■ TRY IT
Leave out the pictures, then output the lines of the records below from the first through the one containing "It is intended".

---------- SUPPLIED MATERIAL ----------

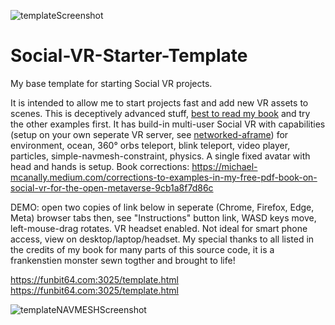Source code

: 
![templateScreenshot](https://user-images.githubusercontent.com/21044198/197547191-755748fd-4db3-4f92-8a39-e07635c3b612.jpg)

# Social-VR-Starter-Template
My base template for starting Social VR projects.


It is intended to allow me to start projects fast and add new VR assets to scenes. This is deceptively advanced stuff, <a href="https://github.com/Mike-McAnally/SocialVRfortheMetaversewithA-FrameWebXR" target="_blank">best to read my book</a> and try the other examples first. 
It has build-in multi-user Social VR with capabilities (setup on your own seperate VR server, see <a href="https://github.com/networked-aframe/networked-aframe" taget="_blank">networked-aframe</a>) for environment, ocean, 360° orbs teleport, blink teleport, video player, particles, simple-navmesh-constraint, physics.
A single fixed avatar with head and hands is setup.  Book corrections: https://michael-mcanally.medium.com/corrections-to-examples-in-my-free-pdf-book-on-social-vr-for-the-open-metaverse-9cb1a8f7d86c

DEMO:
open two copies of link below in seperate (Chrome, Firefox, Edge, Meta) browser tabs then, see "Instructions" button link,
WASD keys move, left-mouse-drag rotates.  VR headset enabled.  Not ideal for smart phone access, view on desktop/laptop/headset. My special thanks to all listed in the credits of my book for many parts of this source code, it is a frankenstien monster sewn togther and brought to life!

<a href="https://funbit64.com:3025/template.html" target="_blank">https://funbit64.com:3025/template.html</a><br>
<a href="https://funbit64.com:3025/template.html" target="_blank">https://funbit64.com:3025/template.html</a>


![templateNAVMESHScreenshot](https://user-images.githubusercontent.com/21044198/197547560-49bdbbb6-0e29-419c-bcfb-f19a28d2b0a2.jpg)
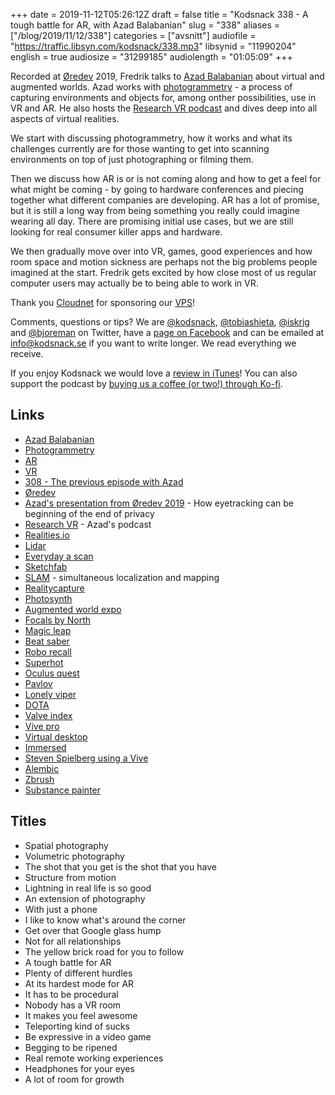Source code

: +++
date = 2019-11-12T05:26:12Z
draft = false
title = "Kodsnack 338 - A tough battle for AR, with Azad Balabanian"
slug = "338"
aliases = ["/blog/2019/11/12/338"]
categories = ["avsnitt"]
audiofile = "https://traffic.libsyn.com/kodsnack/338.mp3"
libsynid = "11990204"
english = true
audiosize = "31299185"
audiolength = "01:05:09"
+++

Recorded at [Øredev](https://oredev.org/) 2019, Fredrik talks to [Azad Balabanian](http://azadux.com/) about virtual and augmented worlds. Azad works with [photogrammetry](https://en.wikipedia.org/wiki/Photogrammetry) - a process of capturing environments and objects for, among onther possibilities, use in VR and AR. He also hosts the [Research VR podcast](https://researchvr.podigee.io/) and dives deep into all aspects of virtual realities.

We start with discussing photogrammetry, how it works and what its challenges currently are for those wanting to get into scanning environments on top of just photographing or filming them.

Then we discuss how AR is or is not coming along and how to get a feel for what might be coming - by going to hardware conferences and piecing together what different companies are developing. AR has a lot of promise, but it is still a long way from being something you really could imagine wearing all day. There are promising initial use cases, but we are still looking for real consumer killer apps and hardware.

We then gradually move over into VR, games, good experiences and how room space and motion sickness are perhaps not the big problems people imagined at the start. Fredrik gets excited by how close most of us regular computer users may actually be to being able to work in VR.

Thank you [Cloudnet](http://www.cloudnet.se) for sponsoring our [VPS](http://en.wikipedia.org/wiki/Virtual_private_server)!

Comments, questions or tips? We are [@kodsnack](https://www.twitter.com/kodsnack), [@tobiashieta](https://www.twitter.com/tobiashieta), [@iskrig](https://www.twitter.com/iskrig) and [@bjoreman](https://www.twitter.com/bjoreman) on Twitter, have a [page on Facebook](https://www.facebook.com/kodsnack) and can be emailed at [info@kodsnack.se](mailto:info@kodsnack.se) if you want to write longer. We read everything we receive.

If you enjoy Kodsnack we would love a [review in iTunes](http://itunes.apple.com/se/podcast/kodsnack/id561631498?l=en)! You can also support the podcast by <a href="https://ko-fi.com/kodsnack" rel="payment">buying us a coffee (or two!) through Ko-fi</a>.

## Links ##
* [Azad Balabanian](http://azadux.com/)
* [Photogrammetry](https://en.wikipedia.org/wiki/Photogrammetry)
* [AR](https://en.wikipedia.org/wiki/Augmented_reality)
* [VR](https://en.wikipedia.org/wiki/Virtual_reality)
* [308 - The previous episode with Azad](https://kodsnack.se/308/)
* [Øredev](https://oredev.org/)
* [Azad's presentation from Øredev 2019](https://vimeo.com/371748069) - How eyetracking can be beginning of the end of privacy 
* [Research VR](https://researchvr.podigee.io/) - Azad's podcast
* [Realities.io](https://www.realities.io/)
* [Lidar](https://en.wikipedia.org/wiki/Lidar)
* [Everyday a scan](http://azadux.com/everydayascan)
* [Sketchfab](https://sketchfab.com/)
* [SLAM](https://en.wikipedia.org/wiki/Simultaneous_localization_and_mapping) - simultaneous localization and mapping
* [Realitycapture](https://en.wikipedia.org/wiki/RealityCapture)
* [Photosynth](https://en.wikipedia.org/wiki/Photosynth)
* [Augmented world expo](https://www.awexr.com/about_awe)
* [Focals by North](https://www.bynorth.com/focals)
* [Magic leap](https://en.wikipedia.org/wiki/Magic_Leap)
* [Beat saber](https://en.wikipedia.org/wiki/Beat_Saber)
* [Robo recall](https://en.wikipedia.org/wiki/Robo_Recall)
* [Superhot](https://en.wikipedia.org/wiki/Superhot)
* [Oculus quest](https://en.wikipedia.org/wiki/Oculus_Quest)
* [Pavlov](http://wiki.pavlov-vr.com/index.php?title=Main_Page)
* [Lonely viper](https://www.youtube.com/channel/UCNwF6rKhKBXsnND7fkxQZVw)
* [DOTA](https://en.wikipedia.org/wiki/Defense_of_the_Ancients)
* [Valve index](https://en.wikipedia.org/wiki/Valve_Index)
* [Vive pro](https://en.wikipedia.org/wiki/HTC_Vive#Vive_Pro)
* [Virtual desktop](https://www.vrdesktop.net/)
* [Immersed](https://immersedvr.com/)
* [Steven Spielberg using a Vive](https://www.youtube.com/watch?v=trUexo_Tvkg)
* [Alembic](https://en.wikipedia.org/wiki/Alembic_%28computer_graphics%29)
* [Zbrush](https://pixologic.com/)
* [Substance painter](https://www.substance3d.com/products/substance-painter/)

## Titles ##
* Spatial photography
* Volumetric photography
* The shot that you get is the shot that you have
* Structure from motion
* Lightning in real life is so good
* An extension of photography
* With just a phone
* I like to know what's around the corner
* Get over that Google glass hump
* Not for all relationships
* The yellow brick road for you to follow
* A tough battle for AR
* Plenty of different hurdles
* At its hardest mode for AR
* It has to be procedural
* Nobody has a VR room
* It makes you feel awesome
* Teleporting kind of sucks
* Be expressive in a video game
* Begging to be ripened
* Real remote working experiences
* Headphones for your eyes
* A lot of room for growth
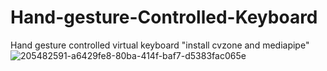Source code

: # Hand-gesture-Controlled-Keyboard
Hand gesture controlled virtual keyboard
"install cvzone and mediapipe"
![205482591-a6429fe8-80ba-414f-baf7-d5383fac065e](https://user-images.githubusercontent.com/106427788/210227140-7e4744ec-6395-46ff-96e0-749302891c03.png)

----------

■ EXERCISE OUTPUT
Source code

: 
![templateScreenshot](https://user-images.githubusercontent.com/21044198/197547191-755748fd-4db3-4f92-8a39-e07635c3b612.jpg)

# Social-VR-Starter-Template
My base template for starting Social VR projects.


It is intended to allow me to start projects fast and add new VR assets to scenes. This is deceptively advanced stuff, <a href="https://github.com/Mike-McAnally/SocialVRfortheMetaversewithA-FrameWebXR" target="_blank">best to read my book</a> and try the other examples first. 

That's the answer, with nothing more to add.